The relation of repentance to remission is that of a precedent to a subsequent. But the relation of baptism must be the same, for it is expressed by the same word, and at the same time; therefore, the relation of baptism to remission of sins is that of a precedent to a subsequent. This argument has never been met. We feel perfectly confident it never can be.
Thus far, our opponents have only attempted to evade it, by claiming that, if we allow that for remission means in order to remission, it makes Peter's teaching on this occasion conflict with his teaching at other times and places, as well as with the teaching of Scripture generally, on this subject. But this has never been shown to be true.
Time will only allow reference to be made to some other Scriptures which teach the same as the one just examined.
In the commission, our Savior makes baptism for the remission of sins in the same sense, in these words: "He that believeth and is baptized shall be saved." By "saved" here, it is very generally agreed that remission of sins is meant, to which the Savior's language evidently makes baptism a condition precedent.
"Arise and be baptized, and wash away thy sins, calling on the name of the Lord." (Acts xxii: 16.)
If baptism be not a condition going before remission of sins, this passage becomes a puzzle, and who can tell what it means?
"Baptism doth also now save us." (1 Pet. ill: 2 1.) If baptism is not for the remission of sins, in what sense does it "now save us?"
Many other passages of Scripture might be cited that teach the same thing; but these will suffice the candid, and others can not be reached.

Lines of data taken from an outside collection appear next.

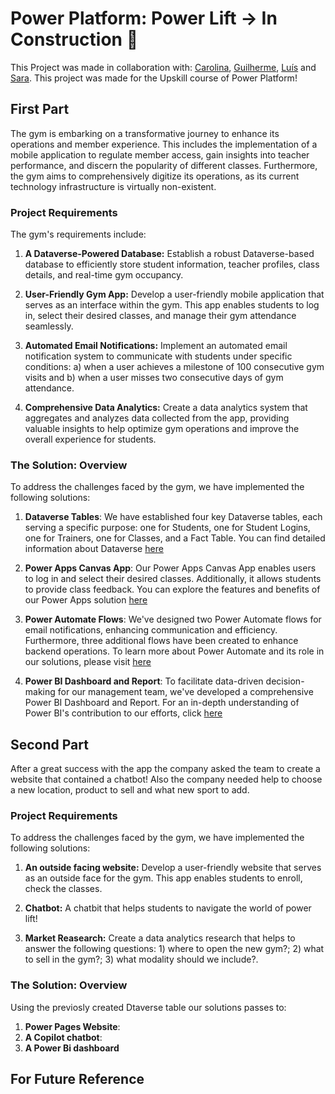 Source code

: # Power Platform: Power Lift -> In Construction 🚧

This Project was made in collaboration with: [Carolina](https://github.com/CarolzFig), [Guilherme](https://github.com/GuiBelchior), [Luís](https://github.com/luigir0) and [Sara](https://github.com/SaraLousada). This project was made for the Upskill course of Power Platform!

## First Part

The gym is embarking on a transformative journey to enhance its operations and member experience. This includes the implementation of a mobile application to regulate member access, gain insights into teacher performance, and discern the popularity of different classes. Furthermore, the gym aims to comprehensively digitize its operations, as its current technology infrastructure is virtually non-existent.

### Project Requirements

The gym's requirements include:

1. **A Dataverse-Powered Database:** Establish a robust Dataverse-based database to efficiently store student information, teacher profiles, class details, and real-time gym occupancy.

2. **User-Friendly Gym App:** Develop a user-friendly mobile application that serves as an interface within the gym. This app enables students to log in, select their desired classes, and manage their gym attendance seamlessly.

3. **Automated Email Notifications:** Implement an automated email notification system to communicate with students under specific conditions: a) when a user achieves a milestone of 100 consecutive gym visits and b) when a user misses two consecutive days of gym attendance.

4. **Comprehensive Data Analytics:** Create a data analytics system that aggregates and analyzes data collected from the app, providing valuable insights to help optimize gym operations and improve the overall experience for students.

### The Solution: Overview

To address the challenges faced by the gym, we have implemented the following solutions:

1) **Dataverse Tables**: We have established four key Dataverse tables, each serving a specific purpose: one for Students, one for Student Logins, one for Trainers, one for Classes, and a Fact Table. You can find detailed information about Dataverse [here](https://github.com/inesalves44/GymProject/PartOne/Dataverse/README_DATAVERSE.md)
  
2) **Power Apps Canvas App**: Our Power Apps Canvas App enables users to log in and select their desired classes. Additionally, it allows students to provide class feedback. You can explore the features and benefits of our Power Apps solution [here](https://github.com/inesalves44/GymProject//PartOne/PowerApps/README_POWER_APPS.md)

3) **Power Automate Flows**: We've designed two Power Automate flows for email notifications, enhancing communication and efficiency. Furthermore, three additional flows have been created to enhance backend operations. To learn more about Power Automate and its role in our solutions, please visit [here](https://github.com/inesalves44/GymProject/blob/main/PowerAutomate/README_POWER_AUTOMATE.md)

4) **Power BI Dashboard and Report**: To facilitate data-driven decision-making for our management team, we've developed a comprehensive Power BI Dashboard and Report. For an in-depth understanding of Power BI's contribution to our efforts, click [here](https://github.com/inesalves44/GymProject/blob/main/PowerBI/README_POWER_BI.md)

## Second Part

After a great success with the app the company asked the team to create a website that contained a chatbot!
Also the company needed help to choose a new location, product to sell and what new sport to add.

### Project Requirements
To address the challenges faced by the gym, we have implemented the following solutions:

1. **An outside facing website:** Develop a user-friendly website that serves as an outside face for the gym. This app enables students to enroll, check the classes.

2. **Chatbot:** A chatbit that helps students to navigate the world of power lift!

3. **Market Reasearch:** Create a data analytics research that helps to answer the following questions: 1) where to open the new gym?; 2) what to sell in the gym?; 3) what modality should we include?.

### The Solution: Overview
Using the previosly created Dtaverse table our solutions passes to:
1) **Power Pages Website**:
2) **A Copilot chatbot**:
3) **A Power Bi dashboard**

## For Future Reference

[Today we acknowledge that life begins at conception. When the Word or "seed" is planted in the heart it begins to enliven the believer to give them the "power to become children of God." That is, conception causes the believer to "turn around" or change directions. However, the power of salvation is to give a clean conscience which was not possible under the law of animal sacrifices. This forgiveness or remission of sins or salvation happens only after the birth of water to rise and walk in a new life. No Restoration Movement leader ever taught that the water has the power to regenerate the spirit.]